## INPUT FOR THIS TASK
* * *

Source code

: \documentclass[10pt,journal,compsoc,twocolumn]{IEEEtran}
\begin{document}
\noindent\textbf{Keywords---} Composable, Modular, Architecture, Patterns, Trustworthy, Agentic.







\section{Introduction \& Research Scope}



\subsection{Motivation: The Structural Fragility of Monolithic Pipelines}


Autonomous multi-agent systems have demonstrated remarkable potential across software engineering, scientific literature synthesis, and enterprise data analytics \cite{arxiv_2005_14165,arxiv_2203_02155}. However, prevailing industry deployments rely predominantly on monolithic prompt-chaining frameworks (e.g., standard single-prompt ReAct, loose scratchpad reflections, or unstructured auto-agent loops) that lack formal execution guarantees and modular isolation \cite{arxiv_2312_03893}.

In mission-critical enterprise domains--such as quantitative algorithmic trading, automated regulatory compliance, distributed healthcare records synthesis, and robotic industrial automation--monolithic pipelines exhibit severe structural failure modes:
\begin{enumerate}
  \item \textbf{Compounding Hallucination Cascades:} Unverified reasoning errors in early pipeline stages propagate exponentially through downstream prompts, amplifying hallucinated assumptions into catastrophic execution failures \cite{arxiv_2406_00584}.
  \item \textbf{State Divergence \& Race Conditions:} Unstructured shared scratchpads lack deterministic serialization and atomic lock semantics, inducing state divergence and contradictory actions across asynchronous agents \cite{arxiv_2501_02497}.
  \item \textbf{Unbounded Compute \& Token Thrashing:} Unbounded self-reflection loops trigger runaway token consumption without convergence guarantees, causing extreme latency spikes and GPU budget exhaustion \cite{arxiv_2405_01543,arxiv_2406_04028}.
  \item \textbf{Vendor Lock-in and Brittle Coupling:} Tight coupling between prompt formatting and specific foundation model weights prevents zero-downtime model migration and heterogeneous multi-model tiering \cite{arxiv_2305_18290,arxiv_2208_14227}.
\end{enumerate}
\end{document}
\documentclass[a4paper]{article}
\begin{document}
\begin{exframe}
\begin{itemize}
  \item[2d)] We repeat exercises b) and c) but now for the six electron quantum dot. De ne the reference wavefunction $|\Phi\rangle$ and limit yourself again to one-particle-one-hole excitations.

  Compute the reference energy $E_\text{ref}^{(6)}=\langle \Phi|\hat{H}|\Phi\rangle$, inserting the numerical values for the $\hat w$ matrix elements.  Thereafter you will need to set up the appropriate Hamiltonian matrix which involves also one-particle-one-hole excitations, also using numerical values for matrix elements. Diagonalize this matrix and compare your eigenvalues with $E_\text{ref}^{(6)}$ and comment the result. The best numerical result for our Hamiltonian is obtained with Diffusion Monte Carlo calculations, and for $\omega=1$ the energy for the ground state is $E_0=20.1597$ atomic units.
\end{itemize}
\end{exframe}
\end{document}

* * *

## ACTIVITY
From the entries above, copy every line containing the word "hole".

## SOLUTION TO THE PROBLEM
  \item[2d)] We repeat exercises b) and c) but now for the six electron quantum dot. De ne the reference wavefunction $|\Phi\rangle$ and limit yourself again to one-particle-one-hole excitations.
  Compute the reference energy $E_\text{ref}^{(6)}=\langle \Phi|\hat{H}|\Phi\rangle$, inserting the numerical values for the $\hat w$ matrix elements.  Thereafter you will need to set up the appropriate Hamiltonian matrix which involves also one-particle-one-hole excitations, also using numerical values for matrix elements. Diagonalize this matrix and compare your eigenvalues with $E_\text{ref}^{(6)}$ and comment the result. The best numerical result for our Hamiltonian is obtained with Diffusion Monte Carlo calculations, and for $\omega=1$ the energy for the ground state is $E_0=20.1597$ atomic units.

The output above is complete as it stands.